It seems lately we are posting lots of news about people talking about putting fibre into the last mile of the connection between our homes and a central connection point. This continues today with coverage in the Financial Times where it is detailed that Stephen Timms, the competitiveness minister has summoned a number of companies including BT, Virgin Media, BSkyB, Vodafone and Carphone Warehouse.
The meeting is to discuss the building of a true next generation fibre network in the UK. Do not confuse this with the many kilometres of fibre already in place in the ground, most reasonable sized telecommunications providers have their own national fibre network already or rent capacity from someone else. The bit that is missing is the fibre links from these massive networks to our homes (Fibre To The Home - FTTH), or at least the green street cabinets (Fibre To The Kerb/Cabinet - FTTK,FTTC).

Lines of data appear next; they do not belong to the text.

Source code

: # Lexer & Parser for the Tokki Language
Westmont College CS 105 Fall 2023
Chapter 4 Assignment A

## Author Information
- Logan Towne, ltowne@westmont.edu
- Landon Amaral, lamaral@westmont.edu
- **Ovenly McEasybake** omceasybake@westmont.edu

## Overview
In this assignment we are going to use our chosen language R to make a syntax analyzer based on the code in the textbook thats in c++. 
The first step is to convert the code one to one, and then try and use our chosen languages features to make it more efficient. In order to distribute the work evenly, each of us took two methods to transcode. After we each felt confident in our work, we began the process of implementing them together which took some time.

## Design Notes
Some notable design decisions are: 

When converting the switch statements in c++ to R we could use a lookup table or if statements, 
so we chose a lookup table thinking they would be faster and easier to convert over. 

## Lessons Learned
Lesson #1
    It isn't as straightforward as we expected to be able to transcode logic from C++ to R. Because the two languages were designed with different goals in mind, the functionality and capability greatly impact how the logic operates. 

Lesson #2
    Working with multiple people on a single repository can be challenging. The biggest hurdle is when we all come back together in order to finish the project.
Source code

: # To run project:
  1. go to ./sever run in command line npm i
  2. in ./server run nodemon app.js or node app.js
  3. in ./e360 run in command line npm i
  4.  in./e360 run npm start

It is estimated that FTTH would cost £15bn to do in the UK for the whole country, and FTTC would be cheaper at £7bn. In addition to this most of the major Internet infrastructure in the UK would need upgrading and larger international links would be required to cope with the larger amounts of data flying around.
Virgin Media has a FTTC type architecture already with fibre optic cable to its cabinets in digital areas, and then co-ax cable to customers homes. It is this that makes possible the 50Mbps service promised for next year, but we are concerned that if Virgin Media goes ahead with yet more speed upgrades without improving experience of users on its current products they will sully the reputation built up by Telewest over the last few years and people will leave in droves. Criticism is not just due at Virgin Media a great many providers have networks that just about cope with current broadband usage, there seems little sense in letting us all connect faster if the result will be ever harsher traffic management and actual speeds remaining around 2Mbps at peak times.
"Ultra-fast broadband is going to be a key future technology that will allow our businesses to innovate, grow and create wealth. We need to be discussing today how we can put this new network into place, because delay could be a barrier to the future success of our economy"Stephen Timms, the competitiveness minister
Unfortunately if we wanted to ensure we were at the cutting edge we have failed and now is not the time for talking, but for actual roll-out. With no roll-out in the next few months we appear destined to remain a number of years behind other countries.
Unless Stephen Timms is about to put some form of incentive on the table, we don't really see things moving forward any faster than they are now. Ultimately if ultra-fast broadband is critical to the UK economy, then perhaps the government should look towards kick starting things by putting some money behind the words. Competition alone has brought us to the point where margins are so slim providers have very little spare capital for any project that does not have an immediate return. It is looking like co-operation rather than competition is needed.